### What is being asked
Repetition must be exact and must stop with the line bearing "The Factor class can". It begins at the first line of the records and includes no pictures.

┏━━

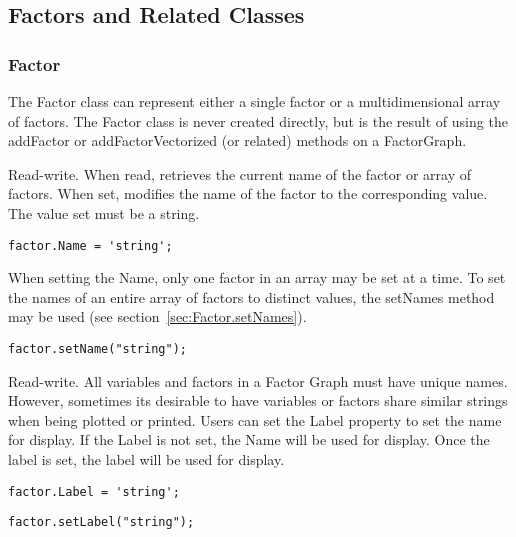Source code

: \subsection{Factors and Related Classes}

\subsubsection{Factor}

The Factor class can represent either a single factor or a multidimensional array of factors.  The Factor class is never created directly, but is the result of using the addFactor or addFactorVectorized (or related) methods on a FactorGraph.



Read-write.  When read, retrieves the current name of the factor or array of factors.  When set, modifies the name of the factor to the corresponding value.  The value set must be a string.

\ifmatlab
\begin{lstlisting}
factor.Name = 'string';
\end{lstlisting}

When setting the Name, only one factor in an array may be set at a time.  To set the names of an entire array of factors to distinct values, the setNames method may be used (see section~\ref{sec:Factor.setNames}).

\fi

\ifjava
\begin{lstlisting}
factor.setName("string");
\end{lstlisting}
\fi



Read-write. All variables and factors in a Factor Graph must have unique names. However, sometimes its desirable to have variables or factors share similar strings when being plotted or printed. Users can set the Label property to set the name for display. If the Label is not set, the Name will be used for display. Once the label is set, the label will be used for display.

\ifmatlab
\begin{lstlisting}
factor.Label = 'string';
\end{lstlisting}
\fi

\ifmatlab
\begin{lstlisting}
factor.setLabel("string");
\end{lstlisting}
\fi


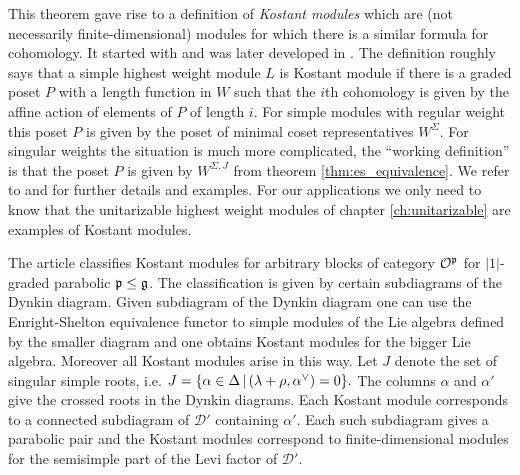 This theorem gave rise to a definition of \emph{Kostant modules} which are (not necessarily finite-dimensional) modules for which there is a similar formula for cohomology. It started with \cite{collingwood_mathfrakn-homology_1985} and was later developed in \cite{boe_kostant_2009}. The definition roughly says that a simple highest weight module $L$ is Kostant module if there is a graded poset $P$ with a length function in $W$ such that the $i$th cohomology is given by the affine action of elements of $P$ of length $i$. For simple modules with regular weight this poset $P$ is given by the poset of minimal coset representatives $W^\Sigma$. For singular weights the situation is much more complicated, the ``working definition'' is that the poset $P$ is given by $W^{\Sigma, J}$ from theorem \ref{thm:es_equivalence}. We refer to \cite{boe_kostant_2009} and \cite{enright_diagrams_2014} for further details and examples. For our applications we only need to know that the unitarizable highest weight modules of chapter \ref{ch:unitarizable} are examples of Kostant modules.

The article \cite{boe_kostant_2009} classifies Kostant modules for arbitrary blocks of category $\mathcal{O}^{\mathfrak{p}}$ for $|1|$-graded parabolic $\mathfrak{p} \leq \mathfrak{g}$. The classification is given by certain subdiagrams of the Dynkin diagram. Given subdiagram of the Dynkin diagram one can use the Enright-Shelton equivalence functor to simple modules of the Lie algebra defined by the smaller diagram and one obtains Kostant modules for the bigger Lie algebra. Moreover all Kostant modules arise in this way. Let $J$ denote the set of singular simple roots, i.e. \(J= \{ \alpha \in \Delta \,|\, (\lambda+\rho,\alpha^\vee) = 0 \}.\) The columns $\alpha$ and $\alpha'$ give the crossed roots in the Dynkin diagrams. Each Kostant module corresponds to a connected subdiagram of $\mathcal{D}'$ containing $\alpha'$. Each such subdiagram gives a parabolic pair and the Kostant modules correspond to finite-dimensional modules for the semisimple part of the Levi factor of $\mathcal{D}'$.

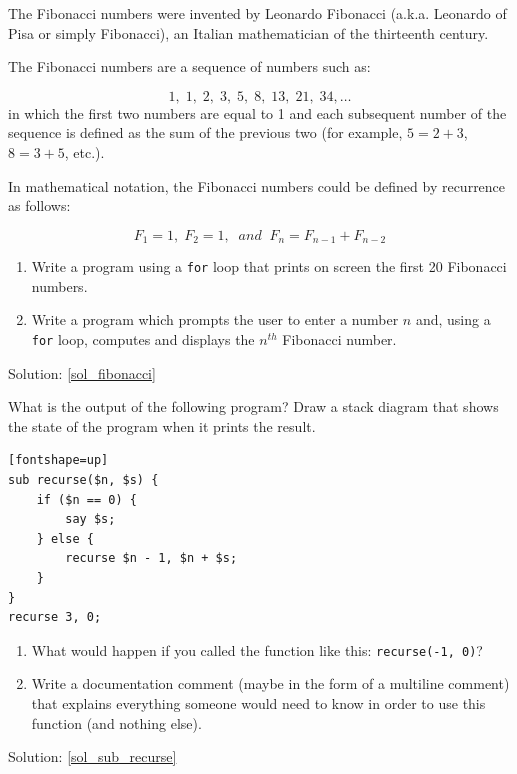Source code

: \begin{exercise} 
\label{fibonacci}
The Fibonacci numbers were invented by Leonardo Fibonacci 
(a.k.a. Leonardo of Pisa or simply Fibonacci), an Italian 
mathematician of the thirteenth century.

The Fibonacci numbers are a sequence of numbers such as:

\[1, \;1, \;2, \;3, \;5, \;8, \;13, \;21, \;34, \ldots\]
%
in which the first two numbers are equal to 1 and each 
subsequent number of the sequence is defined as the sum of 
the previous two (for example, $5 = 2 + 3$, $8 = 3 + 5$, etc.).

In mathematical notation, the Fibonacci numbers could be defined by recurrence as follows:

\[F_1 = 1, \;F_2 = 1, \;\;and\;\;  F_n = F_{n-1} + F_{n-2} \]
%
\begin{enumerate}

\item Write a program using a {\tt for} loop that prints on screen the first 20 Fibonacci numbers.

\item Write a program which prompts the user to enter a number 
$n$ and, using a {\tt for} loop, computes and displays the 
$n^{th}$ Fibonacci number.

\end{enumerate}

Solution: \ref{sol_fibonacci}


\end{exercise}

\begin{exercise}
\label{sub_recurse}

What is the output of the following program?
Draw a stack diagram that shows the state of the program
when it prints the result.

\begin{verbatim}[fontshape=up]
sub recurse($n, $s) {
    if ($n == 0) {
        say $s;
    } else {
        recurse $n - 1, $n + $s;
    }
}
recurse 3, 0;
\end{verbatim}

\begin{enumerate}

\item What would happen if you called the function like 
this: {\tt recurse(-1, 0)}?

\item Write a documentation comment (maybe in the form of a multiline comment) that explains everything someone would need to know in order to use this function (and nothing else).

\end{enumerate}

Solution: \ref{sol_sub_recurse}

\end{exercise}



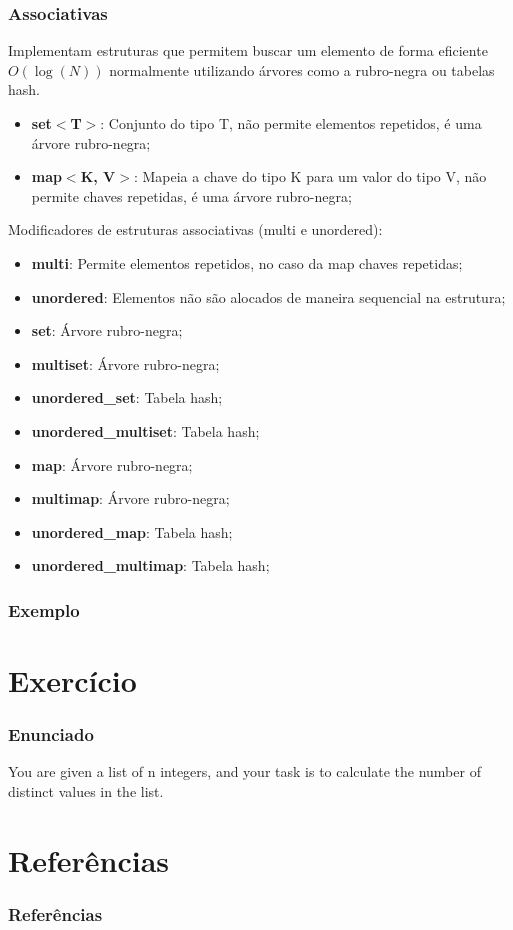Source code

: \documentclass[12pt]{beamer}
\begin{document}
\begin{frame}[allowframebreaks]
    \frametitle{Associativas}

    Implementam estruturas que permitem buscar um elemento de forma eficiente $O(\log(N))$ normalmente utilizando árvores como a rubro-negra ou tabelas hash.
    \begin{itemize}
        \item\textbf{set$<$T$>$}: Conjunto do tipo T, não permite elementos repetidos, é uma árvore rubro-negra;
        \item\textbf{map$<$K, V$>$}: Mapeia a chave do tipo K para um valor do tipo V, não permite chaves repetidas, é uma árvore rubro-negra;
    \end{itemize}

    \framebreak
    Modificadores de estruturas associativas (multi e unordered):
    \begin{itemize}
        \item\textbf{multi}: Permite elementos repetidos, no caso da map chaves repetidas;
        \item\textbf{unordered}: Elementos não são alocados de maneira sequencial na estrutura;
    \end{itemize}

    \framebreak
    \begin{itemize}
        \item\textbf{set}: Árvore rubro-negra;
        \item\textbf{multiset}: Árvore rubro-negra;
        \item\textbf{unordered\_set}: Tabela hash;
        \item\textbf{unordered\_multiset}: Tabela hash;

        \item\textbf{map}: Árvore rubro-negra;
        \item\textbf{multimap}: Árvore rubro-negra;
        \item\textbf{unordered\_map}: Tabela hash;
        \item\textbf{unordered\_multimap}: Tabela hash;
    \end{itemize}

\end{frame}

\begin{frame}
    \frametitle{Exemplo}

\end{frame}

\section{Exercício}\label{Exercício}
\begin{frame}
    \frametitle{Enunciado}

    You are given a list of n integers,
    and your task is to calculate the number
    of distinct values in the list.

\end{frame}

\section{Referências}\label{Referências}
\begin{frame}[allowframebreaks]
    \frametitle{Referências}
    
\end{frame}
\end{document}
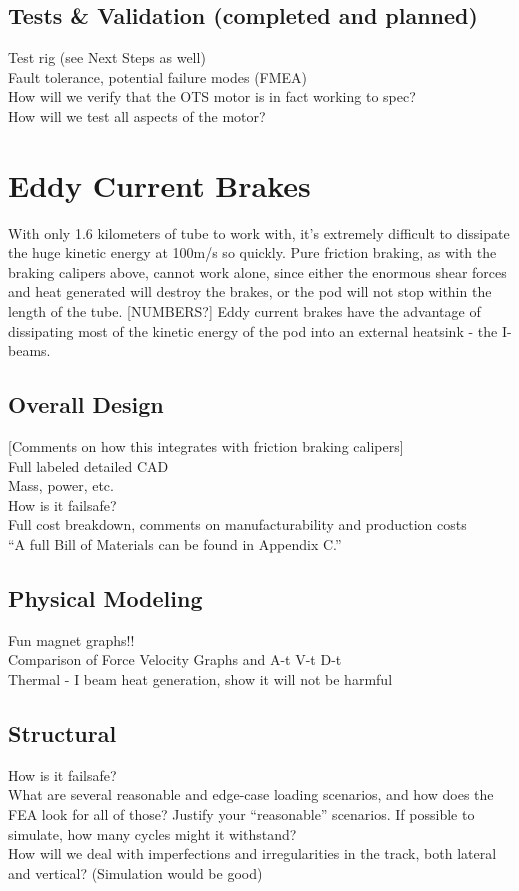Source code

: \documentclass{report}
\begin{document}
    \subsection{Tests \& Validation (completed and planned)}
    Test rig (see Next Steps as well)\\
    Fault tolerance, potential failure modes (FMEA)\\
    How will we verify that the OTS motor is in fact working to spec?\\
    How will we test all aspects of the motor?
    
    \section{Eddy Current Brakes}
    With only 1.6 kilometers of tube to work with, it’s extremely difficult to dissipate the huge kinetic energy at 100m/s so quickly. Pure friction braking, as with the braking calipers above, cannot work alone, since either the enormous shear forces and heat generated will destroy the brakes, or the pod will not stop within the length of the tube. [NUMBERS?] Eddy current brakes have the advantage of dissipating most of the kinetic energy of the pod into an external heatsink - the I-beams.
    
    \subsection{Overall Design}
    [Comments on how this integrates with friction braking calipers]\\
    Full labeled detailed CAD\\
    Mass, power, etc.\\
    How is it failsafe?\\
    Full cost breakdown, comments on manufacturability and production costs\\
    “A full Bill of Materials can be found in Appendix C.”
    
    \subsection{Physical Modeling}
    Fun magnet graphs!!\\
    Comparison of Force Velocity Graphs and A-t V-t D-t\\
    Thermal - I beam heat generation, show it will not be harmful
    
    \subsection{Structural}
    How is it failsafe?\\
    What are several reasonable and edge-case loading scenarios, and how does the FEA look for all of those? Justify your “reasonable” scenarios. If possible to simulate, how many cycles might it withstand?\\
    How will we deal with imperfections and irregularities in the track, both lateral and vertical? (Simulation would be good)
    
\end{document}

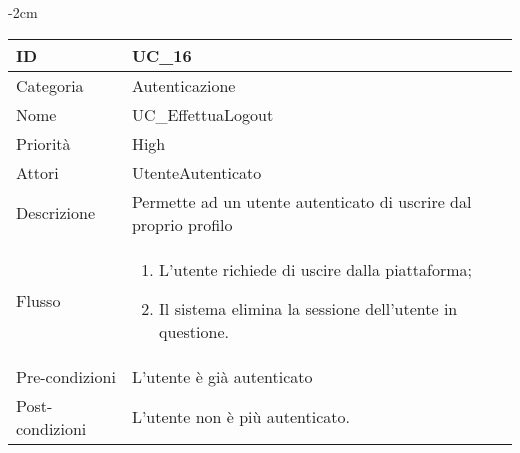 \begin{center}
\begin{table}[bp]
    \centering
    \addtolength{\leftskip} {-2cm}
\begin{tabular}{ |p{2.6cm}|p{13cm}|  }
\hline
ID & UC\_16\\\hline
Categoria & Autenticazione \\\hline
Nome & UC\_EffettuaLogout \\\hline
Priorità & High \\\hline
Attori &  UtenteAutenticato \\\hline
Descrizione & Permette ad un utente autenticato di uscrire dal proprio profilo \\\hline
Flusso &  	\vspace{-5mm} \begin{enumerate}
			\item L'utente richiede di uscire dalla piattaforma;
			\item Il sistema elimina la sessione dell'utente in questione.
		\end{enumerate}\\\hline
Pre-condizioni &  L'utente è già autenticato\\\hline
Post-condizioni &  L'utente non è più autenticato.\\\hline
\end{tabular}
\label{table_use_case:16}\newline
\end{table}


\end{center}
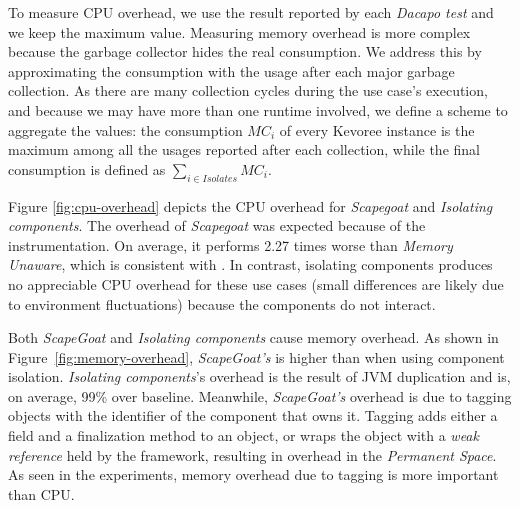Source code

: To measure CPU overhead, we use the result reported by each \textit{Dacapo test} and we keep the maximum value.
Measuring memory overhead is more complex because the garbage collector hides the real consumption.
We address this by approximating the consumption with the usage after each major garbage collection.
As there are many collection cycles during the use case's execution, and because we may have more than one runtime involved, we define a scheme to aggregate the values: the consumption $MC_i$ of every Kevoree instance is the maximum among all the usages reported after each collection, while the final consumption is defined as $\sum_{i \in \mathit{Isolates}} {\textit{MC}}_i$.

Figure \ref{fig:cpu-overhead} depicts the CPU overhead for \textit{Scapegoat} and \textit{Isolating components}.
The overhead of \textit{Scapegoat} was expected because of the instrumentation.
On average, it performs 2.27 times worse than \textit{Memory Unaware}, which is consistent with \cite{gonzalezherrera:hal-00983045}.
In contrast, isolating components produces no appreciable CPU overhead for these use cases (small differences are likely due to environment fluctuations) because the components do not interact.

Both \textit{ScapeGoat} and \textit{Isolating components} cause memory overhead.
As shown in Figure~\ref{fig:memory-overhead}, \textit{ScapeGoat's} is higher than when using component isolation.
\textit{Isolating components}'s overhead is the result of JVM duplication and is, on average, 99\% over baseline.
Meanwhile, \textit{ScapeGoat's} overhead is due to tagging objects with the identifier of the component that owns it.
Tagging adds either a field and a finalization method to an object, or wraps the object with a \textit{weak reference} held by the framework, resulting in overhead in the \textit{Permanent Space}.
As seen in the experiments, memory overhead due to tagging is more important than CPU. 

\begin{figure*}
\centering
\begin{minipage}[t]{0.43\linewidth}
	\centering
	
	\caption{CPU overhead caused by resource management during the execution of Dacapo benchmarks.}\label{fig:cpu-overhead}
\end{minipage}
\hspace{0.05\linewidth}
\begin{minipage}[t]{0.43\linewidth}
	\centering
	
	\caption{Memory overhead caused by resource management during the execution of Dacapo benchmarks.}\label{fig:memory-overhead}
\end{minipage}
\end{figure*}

┗━━

### Answer
Source code

: \subsection{Factors and Related Classes}

\subsubsection{Factor}

The Factor class can represent either a single factor or a multidimensional array of factors.  The Factor class is never created directly, but is the result of using the addFactor or addFactorVectorized (or related) methods on a FactorGraph.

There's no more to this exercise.